Where programs can be
linked with HTCondor libraries, users of HTCondor may be assured that
their jobs will eventually complete,
even in the ever changing environment that HTCondor
utilizes.
As a machine running a job submitted to HTCondor
becomes unavailable,
the job can be check pointed.
The job may continue after migrating
to another machine.
HTCondor's checkpoint feature
periodically checkpoints a job even in lieu of migration in order to
safeguard the accumulated computation time on a job from being lost in the
event of a system failure, such as the machine being shutdown or a crash.
Remote System Calls.
Despite running jobs on remote machines,
the HTCondor standard universe execution
mode preserves the local execution environment
via remote system calls. Users do not have to worry
about making data files available to remote workstations or even
obtaining a login account on remote workstations before HTCondor executes
their programs there. The program behaves under HTCondor as if it were
running as the user that submitted the job on the workstation where it
was originally submitted, no matter on which machine it really ends up
executing on.
No Changes Necessary to User's Source Code.
No special
programming is required to use HTCondor.
HTCondor is able to run non-interactive programs.
The checkpoint and migration of
programs by HTCondor is transparent and automatic, as is the use of
remote system calls.
If these facilities are desired, the user only
re-links the program. The code is neither recompiled nor changed.
Pools of Machines can be Hooked Together.
Flocking is
a feature of HTCondor that allows jobs submitted within a first pool of
HTCondor machines to execute on a second pool.
The mechanism is flexible, following requests from the job
submission,
while allowing the second pool, or a subset of machines within
the second pool to set policies over the conditions under
which jobs are executed.
Jobs can be Ordered.
The ordering of job execution
required by dependencies among jobs in a set is easily handled.
The set of jobs is specified using a directed acyclic graph,
where each job is a node in the graph.
Jobs are submitted to HTCondor following the dependencies given
by the graph.
HTCondor Enables Grid Computing.
As grid computing
becomes a reality, HTCondor is already there.

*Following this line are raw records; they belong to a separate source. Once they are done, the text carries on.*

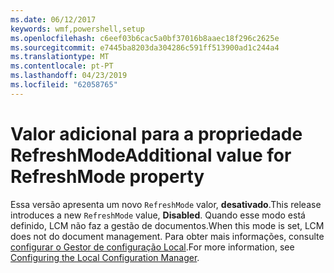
 ```yaml
---
ms.date: 06/12/2017
keywords: wmf,powershell,setup
ms.openlocfilehash: c6eef03b6cac5a0bf37016b8aaec18f296c2625e
ms.sourcegitcommit: e7445ba8203da304286c591ff513900ad1c244a4
ms.translationtype: MT
ms.contentlocale: pt-PT
ms.lasthandoff: 04/23/2019
ms.locfileid: "62058765"
---
```

# <a name="additional-value-for-refreshmode-property"></a><span data-ttu-id="16bdd-102">Valor adicional para a propriedade RefreshMode</span><span class="sxs-lookup"><span data-stu-id="16bdd-102">Additional value for RefreshMode property</span></span>

<span data-ttu-id="16bdd-103">Essa versão apresenta um novo `RefreshMode` valor, **desativado**.</span><span class="sxs-lookup"><span data-stu-id="16bdd-103">This release introduces a new `RefreshMode` value, **Disabled**.</span></span> <span data-ttu-id="16bdd-104">Quando esse modo está definido, LCM não faz a gestão de documentos.</span><span class="sxs-lookup"><span data-stu-id="16bdd-104">When this mode is set, LCM does not do document management.</span></span> <span data-ttu-id="16bdd-105">Para obter mais informações, consulte [configurar o Gestor de configuração Local](https://msdn.microsoft.com/powershell/dsc/metaconfig).</span><span class="sxs-lookup"><span data-stu-id="16bdd-105">For more information, see [Configuring the Local Configuration Manager](https://msdn.microsoft.com/powershell/dsc/metaconfig).</span></span>
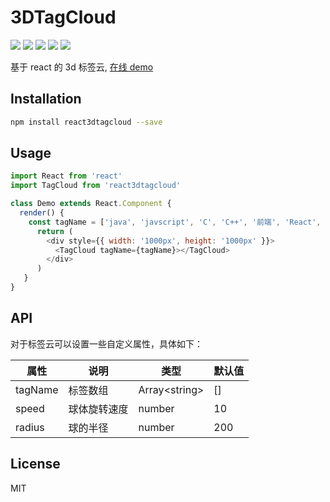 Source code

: 
# 3DTagCloud

![](https://img.shields.io/badge/npm-0.12-orange.svg) ![](https://img.shields.io/github/issues/crazylxr/3dtagcloudforeact.svg) ![](https://img.shields.io/github/forks/crazylxr/3dtagcloudforeact.svg) ![](https://img.shields.io/github/stars/crazylxr/3dtagcloudforeact.svg) ![](https://img.shields.io/github/license/crazylxr/3dtagcloudforeact.svg)

基于 react 的 3d 标签云, [在线 demo](https://crazylxr.github.io/3d-tag-cloud-for-react/)

## Installation

```bash
npm install react3dtagcloud --save
```

## Usage

```javascript
import React from 'react'
import TagCloud from 'react3dtagcloud'

class Demo extends React.Component {
  render() {
    const tagName = ['java', 'javscript', 'C', 'C++', '前端', 'React', 'Vue', 'redux', '写作', '程序员', '编程']
	  return (
		<div style={{ width: '1000px', height: '1000px' }}>
		  <TagCloud tagName={tagName}></TagCloud>
		</div>
	  )
   }
}
```

## API
对于标签云可以设置一些自定义属性，具体如下：

| 属性 | 说明 | 类型 | 默认值
| --- | --- | --- | -- |
| tagName | 标签数组 | Array&lt;string&gt;| []
| speed | 球体旋转速度 | number | 10
| radius | 球的半径 | number | 200 |

## License
MIT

The technique of glidein allows jobs submitted to HTCondor
to be executed on grid machines in various locations worldwide.
As the details of grid computing evolve, so does HTCondor's
ability, starting with Globus-controlled resources.
Sensitive to the Desires of Machine Owners.
The
owner of a machine has complete priority over the use
of the machine.
An owner is generally happy to let others compute on
the machine while it is idle, but wants it back
promptly upon returning. The owner does not want to take special
action to regain control. HTCondor handles this automatically.
ClassAds.
The ClassAd mechanism
in HTCondor provides an extremely
flexible, expressive framework for matchmaking
resource requests with resource offers.
Users can easily request both job requirements and job desires.
For example, a user can require that a job run on a machine
with 64 Mbytes of RAM,
but state a preference for 128 Mbytes, if available.
A workstation owner
can state a preference that the workstation runs jobs
from a specified set of users.
The owner can also require that there be no interactive workstation
activity detectable at certain hours before HTCondor could
start a job.
Job requirements/preferences and resource availability constraints can be
described in terms of powerful expressions, resulting in
HTCondor's adaptation to nearly any desired policy.